Aerijo commented 5 years ago

Why is programming still in the hands of English-knowing communities? I am concerned with it's distribution, not with it's existence!

Is this rhetoric? Because I don’t think anyone is hoarding programming for themselves. I imagine it was because the English programs became popular, and the people maintaining the popular languages did not wish to fragment or over complicate communities and tools. There is no conscious effort stopping programming languages based on other languages from existing. People can choose to use and make whatever they like. Programming as an idea is not in the hands of anyone. There is nothing stopping it from being ‘open’, besides lack of popularity for the idea.

Also, supporting multiple languages (or any change) is not free; there is a maintenance cost. Biblatex is a free tool, and unnecessary features can waste the limited time and effort that could be used on other things. This cost also extends to any tools that want to work with biblatex. I know mine will not support alternative language inputs, even if it is ultimately supported here. It’s just not worth my time implementing and maintaining.

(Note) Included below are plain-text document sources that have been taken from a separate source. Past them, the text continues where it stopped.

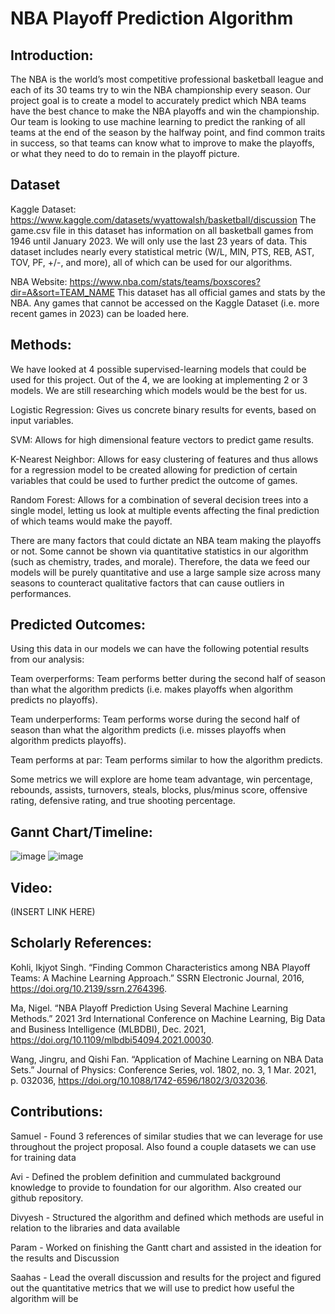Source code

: # NBA Playoff Prediction Algorithm


## Introduction:

The NBA is the world’s most competitive professional basketball league and each of its 30 teams try to win the NBA championship every season. Our project goal is to create a model to accurately predict which NBA teams have the best chance to make the NBA playoffs and win the championship. Our team is looking to use machine learning to predict the ranking of all teams at the end of the season by the halfway point, and find common traits in success, so that teams can know what to improve to make the playoffs, or what they need to do to remain in the playoff picture.


## Dataset

Kaggle Dataset: https://www.kaggle.com/datasets/wyattowalsh/basketball/discussion
The game.csv file in this dataset has information on all basketball games from 1946 until January 2023. We will only use the last 23 years of data. This dataset includes nearly every statistical metric (W/L, MIN, PTS, REB, AST, TOV, PF, +/-, and more), all of which can be used for our algorithms.

NBA Website: https://www.nba.com/stats/teams/boxscores?dir=A&sort=TEAM_NAME
This dataset has all official games and stats by the NBA. Any games that cannot be accessed on the Kaggle Dataset (i.e. more recent games in 2023) can be loaded here.


## Methods:

We have looked at 4 possible supervised-learning models that could be used for this project. Out of the 4, we are looking at implementing 2 or 3 models. We are still researching which models would be the best for us. 

  Logistic Regression: Gives us concrete binary results for events, based on input variables.

  SVM: Allows for high dimensional feature vectors to predict game results. 

  K-Nearest Neighbor: Allows for easy clustering of features and thus allows for a regression model to be created allowing for prediction of certain variables that could be used to further predict the outcome of games. 

  Random Forest: Allows for a combination of several decision trees into a single model, letting us look at multiple events affecting the final prediction of which teams would make the payoff.

There are many factors that could dictate an NBA team making the playoffs or not. Some cannot be shown via quantitative statistics in our algorithm (such as chemistry, trades, and morale). Therefore, the data we feed our models will be purely quantitative and use a large sample size across many seasons to counteract qualitative factors that can cause outliers in performances.

## Predicted Outcomes:

Using this data in our models we can have the following potential results from our analysis:

Team overperforms: Team performs better during the second half of season than what the algorithm predicts (i.e. makes playoffs when algorithm predicts no playoffs).

Team underperforms: Team performs worse during the second half of season than what the algorithm predicts (i.e. misses playoffs when algorithm predicts playoffs).

Team performs at par: Team performs similar to how the algorithm predicts. 
	
Some metrics we will explore are home team advantage, win percentage, rebounds, assists, turnovers, steals, blocks, plus/minus score, offensive rating, defensive rating, and true shooting percentage.


## Gannt Chart/Timeline:

![image](https://user-images.githubusercontent.com/55326680/221089383-a7bd3974-044a-426d-a906-6c627b50a20c.png)
![image](https://user-images.githubusercontent.com/55326680/221089528-541dc8e8-1ec9-4a62-9ddc-d2047b305006.png)


## Video:

(INSERT LINK HERE)


## Scholarly References:

Kohli, Ikjyot Singh. “Finding Common Characteristics among NBA Playoff Teams: A Machine Learning Approach.” SSRN Electronic Journal, 2016, https://doi.org/10.2139/ssrn.2764396.

Ma, Nigel. “NBA Playoff Prediction Using Several Machine Learning Methods.” 2021 3rd International Conference on Machine Learning, Big Data and Business Intelligence (MLBDBI), Dec. 2021, https://doi.org/10.1109/mlbdbi54094.2021.00030. 

Wang, Jingru, and Qishi Fan. “Application of Machine Learning on NBA Data Sets.” Journal of Physics: Conference Series, vol. 1802, no. 3, 1 Mar. 2021, p. 032036, https://doi.org/10.1088/1742-6596/1802/3/032036. 


## Contributions:

Samuel - Found 3 references of similar studies that we can leverage for use throughout the project proposal. Also found a couple datasets we can use for training data

Avi - Defined the problem definition and cummulated background knowledge to provide to foundation for our algorithm. Also created our github repository. 

Divyesh - Structured the algorithm and defined which methods are useful in relation to the libraries and data available

Param - Worked on finishing the Gantt chart and assisted in the ideation for the results and Discussion

Saahas - Lead the overall discussion and results for the project and figured out the quantitative metrics that we will use to predict how useful the algorithm will be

As others have said earlier, supporting output in the language of choice is a necessary feature for this kind of tool. But supporting alternative input, especially in a field that is to be parsed and used to control other parts, is less useful.

plk commented 5 years ago

Apart from the theoretical discussion. Biber 2.14 DEV implements general Unicode numeric conversion for sorting purposes now. This means that things like:

% 1985 Roman numerals
@BOOK{test1,
  YEAR = {MCMLXXXV}
}

% 1987 in Sanskrit
@BOOK{test2,
  YEAR = {१९८७}
}

Will actually sort correctly. There are internal Unicode facilities in Perl which allow a completely general detection and conversion of numerics from arbitrary scripts with the caveat that the numerics must all come from the same script. This can be relaxed but there is no reason to - it's in fact regarded as a security feature in Unicode ("Script Run" detection). Now, notice that this only works with the YEAR (and MONTH) field because we parse DATE by ISO standard and they have no provision for alternate scripts. It would be relatively easy to allow scripts for DATE as a pre-parse step, as long as the numeric association was effectively a transliteration of the ISO format. Thoughts on that?

Effectively, this means we can support Unicode even in integer sorting for, for example, fully Sanskrit bibliographies, which does seem reasonable.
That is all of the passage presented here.